Warzywa – sprzymierzeńcy rodziców
Dzieci na ogół nie lubią warzyw. A to dlatego, że nie są słodkie i częstokroć podawane w mało atrakcyjnej formie. Marchewka gotowana przez godzinę w wodzie nie będzie ani smaczna, ani wartościowa. Zadaniem rodziców jest przekonanie dzieci, że warzywa są nie tylko zdrowe, ale i pyszne. Ogromną rolę w kształtowaniu się nawyków żywieniowych naszych pociech odgrywa nasz sposób odżywiania się. Nie możemy wymagać, by maluchy na kolację zjadały po misce warzyw, kiedy sami raczymy się „fast foodem”. Dzieci są najlepszymi wykrywaczami kłamstw. Jeśli będą widziały, że chętnie sięgamy po warzywa i owoce, również pójdą w nasze ślady. W kuchni zdecydowanie najlepszym, najszybszym i najzdrowszym sposobem na obróbkę cieplną jest gotowanie na parze. Warzywa zachowują swój prawdziwy smak i większość składników odżywczych. Kto dotąd nie jadł marchewki, brokuła czy groszku gotowanego w parowarze, ten nie zna ich cudownego smaku. Do wyboru mamy również: gotowanie w sposób tradycyjny, pieczenie, smażenie, zapiekanie, duszenie, a nawet marynowanie. Pozostaje pytanie: co można zrobić z warzyw, było smacznie, zdrowo, a czasem nawet słodko?

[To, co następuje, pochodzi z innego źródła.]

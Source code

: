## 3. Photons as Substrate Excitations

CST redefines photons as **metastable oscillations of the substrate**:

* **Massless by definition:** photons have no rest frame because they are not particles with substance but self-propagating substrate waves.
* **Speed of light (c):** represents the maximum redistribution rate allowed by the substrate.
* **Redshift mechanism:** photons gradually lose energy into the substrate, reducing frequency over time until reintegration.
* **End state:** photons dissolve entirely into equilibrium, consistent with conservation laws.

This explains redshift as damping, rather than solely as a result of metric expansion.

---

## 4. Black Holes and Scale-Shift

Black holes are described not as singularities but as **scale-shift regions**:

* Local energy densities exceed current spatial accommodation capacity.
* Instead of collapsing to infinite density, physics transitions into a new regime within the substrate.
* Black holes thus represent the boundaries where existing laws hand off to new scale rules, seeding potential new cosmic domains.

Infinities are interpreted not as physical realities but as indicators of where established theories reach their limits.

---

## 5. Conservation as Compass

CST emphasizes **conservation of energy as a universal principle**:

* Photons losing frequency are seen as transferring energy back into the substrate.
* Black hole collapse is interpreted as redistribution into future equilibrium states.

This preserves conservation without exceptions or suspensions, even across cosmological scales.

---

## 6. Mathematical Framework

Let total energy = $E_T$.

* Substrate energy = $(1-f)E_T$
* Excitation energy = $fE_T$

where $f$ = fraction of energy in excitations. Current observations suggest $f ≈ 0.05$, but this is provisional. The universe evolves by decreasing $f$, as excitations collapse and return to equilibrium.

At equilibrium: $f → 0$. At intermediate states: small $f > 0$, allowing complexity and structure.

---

Oto kilka podpowiedzi:
Burak – doskonale sprawdza się w formie gotowanej, jako dodatek do dania głównego lub sałatek. Można użyć go do upieczenia frytek lub pysznego, buraczano-czekoladowego ciasta.
Kalarepka – najlepszy na świecie zamiennik jabłka, gdy mamy do czynienia z reakcjami krzyżowymi. Doskonale smakuje na ciepło z dodatkiem smażonej cebulki, kaszy jaglanej i majeranku.
Cukinia – warzywo idealne. Doskonały dodatek do zapiekanek, kasz. Pokrojona w talarki i upieczona w piekarniku z dodatkiem żółtego sera stanowi pyszną przekąskę. Wspaniale smakuje w formie ciasta lub muf finek. Nie każdy wie, że można z niej wyczarować pyszny i lekkostrawny makaron.
Batat – słodki zamiennik ziemniaka. Dobra alternatywa dla uczulonych na skrobię i jej pochodne. Bardzo dobrze sprawdza się w słodkich wypiekach, kopytkach, kotletach warzywnych z dodatkiem kaszy i zapiekankach.
Marchewka – ma zbawienny wpływ na układ trawienny. Można z niej wyczarować babciną marchwiankę, zapiekankę, kotlety warzywne, ciasto lub muffiny. Startą marchewkę można dodać do mięsa mielonego w trakcie robienia kotletów.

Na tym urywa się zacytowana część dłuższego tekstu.